Herakles smiled quietly to himself.

_**-End-**_

* * *

_:::_

**Notes**

I would have loved to make sketches of all the poses Elizabeta came up with for these two, lol. But alas, I am no artist, and can only imagine that one of the poses would look similar to a Pixiv Giripan fanart - here I would include the link, but since FF eats up links, you can viewing all working links on my AO3, dA or LJ account.

_"If my kiss offends you, then punish me with yours."_A quote by Straton of Sardis, a Greek poet and anthologist living in the time of the Roman Emperor Hadrian.

_Hikari to Kage no Futatsu no Cannon _(Baccano!
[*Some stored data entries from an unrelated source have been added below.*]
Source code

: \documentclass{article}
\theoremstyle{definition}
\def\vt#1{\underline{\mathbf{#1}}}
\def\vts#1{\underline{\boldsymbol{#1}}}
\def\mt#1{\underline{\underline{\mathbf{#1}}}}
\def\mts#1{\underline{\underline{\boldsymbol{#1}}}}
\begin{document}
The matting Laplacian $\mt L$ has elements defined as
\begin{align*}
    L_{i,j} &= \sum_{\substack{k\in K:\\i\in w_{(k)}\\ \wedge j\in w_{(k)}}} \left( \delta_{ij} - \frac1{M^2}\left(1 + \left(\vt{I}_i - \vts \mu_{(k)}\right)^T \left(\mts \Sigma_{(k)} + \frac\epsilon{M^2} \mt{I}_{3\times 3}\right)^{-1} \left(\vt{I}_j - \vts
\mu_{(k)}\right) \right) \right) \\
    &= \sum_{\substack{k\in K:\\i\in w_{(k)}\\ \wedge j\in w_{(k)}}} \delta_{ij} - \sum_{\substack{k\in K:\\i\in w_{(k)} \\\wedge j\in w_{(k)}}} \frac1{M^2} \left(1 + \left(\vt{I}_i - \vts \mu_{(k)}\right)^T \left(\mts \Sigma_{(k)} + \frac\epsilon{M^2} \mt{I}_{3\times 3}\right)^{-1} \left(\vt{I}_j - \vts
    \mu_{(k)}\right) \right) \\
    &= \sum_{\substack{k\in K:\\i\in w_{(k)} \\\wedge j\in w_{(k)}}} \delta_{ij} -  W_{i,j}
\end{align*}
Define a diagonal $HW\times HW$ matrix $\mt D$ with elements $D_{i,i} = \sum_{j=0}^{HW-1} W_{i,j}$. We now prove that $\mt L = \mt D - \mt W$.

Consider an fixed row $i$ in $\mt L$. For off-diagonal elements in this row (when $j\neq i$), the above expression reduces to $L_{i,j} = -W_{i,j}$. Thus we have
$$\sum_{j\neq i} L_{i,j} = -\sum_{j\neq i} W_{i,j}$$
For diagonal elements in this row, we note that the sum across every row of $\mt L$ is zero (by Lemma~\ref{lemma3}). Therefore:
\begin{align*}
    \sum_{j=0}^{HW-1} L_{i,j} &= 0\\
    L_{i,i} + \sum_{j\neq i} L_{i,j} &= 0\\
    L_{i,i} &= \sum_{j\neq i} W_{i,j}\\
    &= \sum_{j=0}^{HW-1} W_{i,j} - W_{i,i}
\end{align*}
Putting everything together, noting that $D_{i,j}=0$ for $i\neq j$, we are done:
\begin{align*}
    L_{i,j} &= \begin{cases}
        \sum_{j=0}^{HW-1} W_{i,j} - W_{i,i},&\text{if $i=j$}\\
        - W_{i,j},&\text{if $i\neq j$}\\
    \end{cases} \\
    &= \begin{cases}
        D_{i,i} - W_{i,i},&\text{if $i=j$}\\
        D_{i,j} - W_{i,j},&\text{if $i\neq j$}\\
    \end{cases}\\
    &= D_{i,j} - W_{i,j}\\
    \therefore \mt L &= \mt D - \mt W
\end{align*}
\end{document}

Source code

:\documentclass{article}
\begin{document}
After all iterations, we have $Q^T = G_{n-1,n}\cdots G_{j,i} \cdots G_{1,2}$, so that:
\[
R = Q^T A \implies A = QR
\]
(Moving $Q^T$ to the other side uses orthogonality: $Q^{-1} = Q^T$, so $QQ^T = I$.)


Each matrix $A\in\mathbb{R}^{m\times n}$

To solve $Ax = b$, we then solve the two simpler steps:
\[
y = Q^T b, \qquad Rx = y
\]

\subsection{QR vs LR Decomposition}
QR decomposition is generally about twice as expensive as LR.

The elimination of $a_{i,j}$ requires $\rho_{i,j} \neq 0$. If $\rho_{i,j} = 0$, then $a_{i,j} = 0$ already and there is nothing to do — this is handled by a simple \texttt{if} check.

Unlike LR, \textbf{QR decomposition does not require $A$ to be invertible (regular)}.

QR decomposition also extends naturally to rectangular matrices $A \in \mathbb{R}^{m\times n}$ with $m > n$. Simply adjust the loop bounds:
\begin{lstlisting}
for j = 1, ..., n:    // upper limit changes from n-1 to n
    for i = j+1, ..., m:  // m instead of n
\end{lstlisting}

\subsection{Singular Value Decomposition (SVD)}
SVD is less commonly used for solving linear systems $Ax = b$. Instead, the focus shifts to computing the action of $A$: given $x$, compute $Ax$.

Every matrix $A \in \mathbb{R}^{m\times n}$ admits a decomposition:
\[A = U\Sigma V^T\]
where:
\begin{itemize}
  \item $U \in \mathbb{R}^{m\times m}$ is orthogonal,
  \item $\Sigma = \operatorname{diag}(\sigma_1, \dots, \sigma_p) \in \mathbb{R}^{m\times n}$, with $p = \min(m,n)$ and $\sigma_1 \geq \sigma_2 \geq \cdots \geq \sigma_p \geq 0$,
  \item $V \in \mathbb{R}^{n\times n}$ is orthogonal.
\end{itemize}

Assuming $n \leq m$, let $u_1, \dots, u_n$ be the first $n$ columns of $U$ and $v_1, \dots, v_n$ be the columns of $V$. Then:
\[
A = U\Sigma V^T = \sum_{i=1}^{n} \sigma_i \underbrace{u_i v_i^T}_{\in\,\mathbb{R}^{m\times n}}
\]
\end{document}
OST) was the songI had playing as I was writing out the epilogue.I think the first half of the song (up to 1:41) would be a perfect ending song to close up the scene... sometimes I like to imagine my stories as an anime in itself ^^;

Annnnd with that, I'm finally done with this story! I apologise for the lack of any actual Giripan smut in this, especially after all the awkward UST... but it just somehow didn't feel right to throw it in like that? I might be able to write separate piece for the smut though, like an omake of sorts (no one will say no to more Giripan porn, y/y?)

But anyway, here's a shout-out to everyone who has been following this story since the beginning: thank you for all the lovely comments you've left on my stories, and also for adding them to your favourites. They really mean a lot to me :')

I hope you've enjoyed reading this as much as I've loved writing it all!